- The Bahamas constituencies in 2021
- District: Multiple
- Major settlements: Abraham's Bay, Colonel Hill, Matthew Town, Pirates Well, Spring Point

Current constituency
- Seats: 1
- Party: Free National Movement
- Member: J. Leo Ferguson

= MICAL (Bahamas Parliament constituency) =

Bahamas parliamentary constituency

Mayaguana, Inagua, Crooked Island, Acklins and Long Cay, abbreviated as MICAL, is a parliamentary constituency represented in the House of Assembly of the Bahamas.

== Geography ==
The constituency name is an acronym of the five islands it contains that form the south-eastern tip of the Bahamas: Mayaguana, Inagua, Crooked Island, Acklins, and Long Cay.

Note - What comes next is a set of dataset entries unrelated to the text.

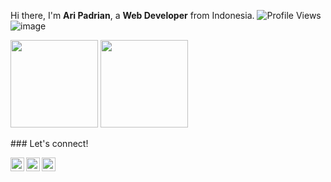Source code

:     
Hi there, I'm **Ari Padrian**, a **Web Developer** from Indonesia.
![Profile Views](https://gpvc.arturio.dev/aripadrian)
![image](https://img.shields.io/github/followers/aripadrian?label=follow&style=social)

<p>
    <img src="https://github-readme-stats.vercel.app/api?username=aripadrian&show_icons=true" height=140  />
    <img src="https://github-readme-stats.vercel.app/api/top-langs/?username=aripadrian&layout=compact" height=140  />
</p>
### Let's connect!
<p>
    <a href="https://web.facebook.com/aripadrian0/" target="blank"><img align="left" alt="Syauqi's Facebook" width="22px" src="https://cdn.jsdelivr.net/npm/simple-icons@v3/icons/facebook.svg" /></a>
    <a href="https://twitter.com/aripadrian" target="blank"><img align="left" alt="Syauqi's Twitter" width="22px" src="https://cdn.jsdelivr.net/npm/simple-icons@v3/icons/twitter.svg" /></a>
  <a href="https://instagram.com/aripadrian" target="blank"><img align="left" alt="Syauqi's Twitter" width="22px" src="https://cdn.jsdelivr.net/npm/simple-icons@v3/icons/instagram.svg" /></a>
</p>
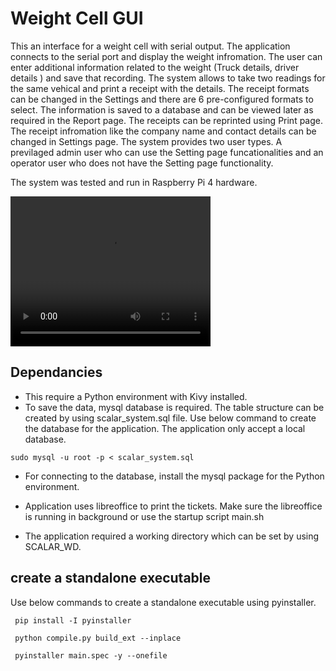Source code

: # Weight Cell GUI

This an interface for a weight cell with serial output. The application connects to the serial 
port and display the weight infromation. The user can enter additional information related to 
the weight (Truck details, driver details ) and save that recording. The system allows to take
two readings for the same vehical and print a receipt with the details. The receipt formats can
be changed in the Settings and there are 6 pre-configured formats to select. The information is
saved to a database and can be viewed later as required in the Report page. The receipts can be
reprinted using Print page. The receipt infromation like the company name and contact details 
can be changed in Settings page. The system provides two user types. A previlaged admin user 
who can use the Setting page funcationalities and an operator user who does not have the Setting
page functionality. 

The system was tested and run in Raspberry Pi 4 hardware. 

<video src="./tharadi-demo.mp4" width="320" height="240" controls></video>

## Dependancies

- This require a Python environment with Kivy installed. 
- To save the data, mysql database is required. The table structure can be created 
by using scalar_system.sql file. Use below command to create the database for the
application. The application only accept a local database. 

` sudo mysql -u root -p < scalar_system.sql `

- For connecting to the database, install the mysql package for the Python environment. 

- Application uses libreoffice to print the tickets. Make sure the libreoffice is running
in background or use the startup script main.sh 

- The application required a working directory which can be set by using SCALAR_WD. 

## create a standalone executable

Use below commands to create a standalone executable using pyinstaller. 

` pip install -I pyinstaller`

` python compile.py build_ext --inplace`

` pyinstaller main.spec -y --onefile`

The constituency is geographically large and rural.

== Members of Parliament ==

| Election | Parliament | Candidate | Party |  | Ref. |
|---|---|---|---|---|---|
| 1997 | 9th Bahamian Parliament | Vernon Symonette |  | FNM |  |
| 2002 | 10th Bahamian Parliament | V. Alfred Gray |  | PLP |  |
| 2007 | 11th Bahamian Parliament | V. Alfred Gray |  | PLP |  |
| 2012 | 12th Bahamian Parliament | V. Alfred Gray |  | PLP |  |
| 2017 | 13th Bahamian Parliament | Miriam Emmanuel |  | FNM |  |
| 2021 | 14th Bahamian Parliament | Basil McIntosh |  | PLP |  |
| 2026 | 15th Bahamian Parliament | J. Leo Ferguson |  | FNM |  |

== Elections ==
=== 2026 general election===
Basil McIntosh has said he will not seek re-election at the 2026 general election.

In April 2025, former Golden Gates MP and Cabinet minister Shane Gibson said he planned to seek the Progressive Liberal Party nomination in MICAL. In January 2026, Robert Dupuch-Carron withdrew his application for the PLP nomination, and Ronnell Armbrister emerged as the front-runner. The PLP ratified Armbrister as its candidate later that month.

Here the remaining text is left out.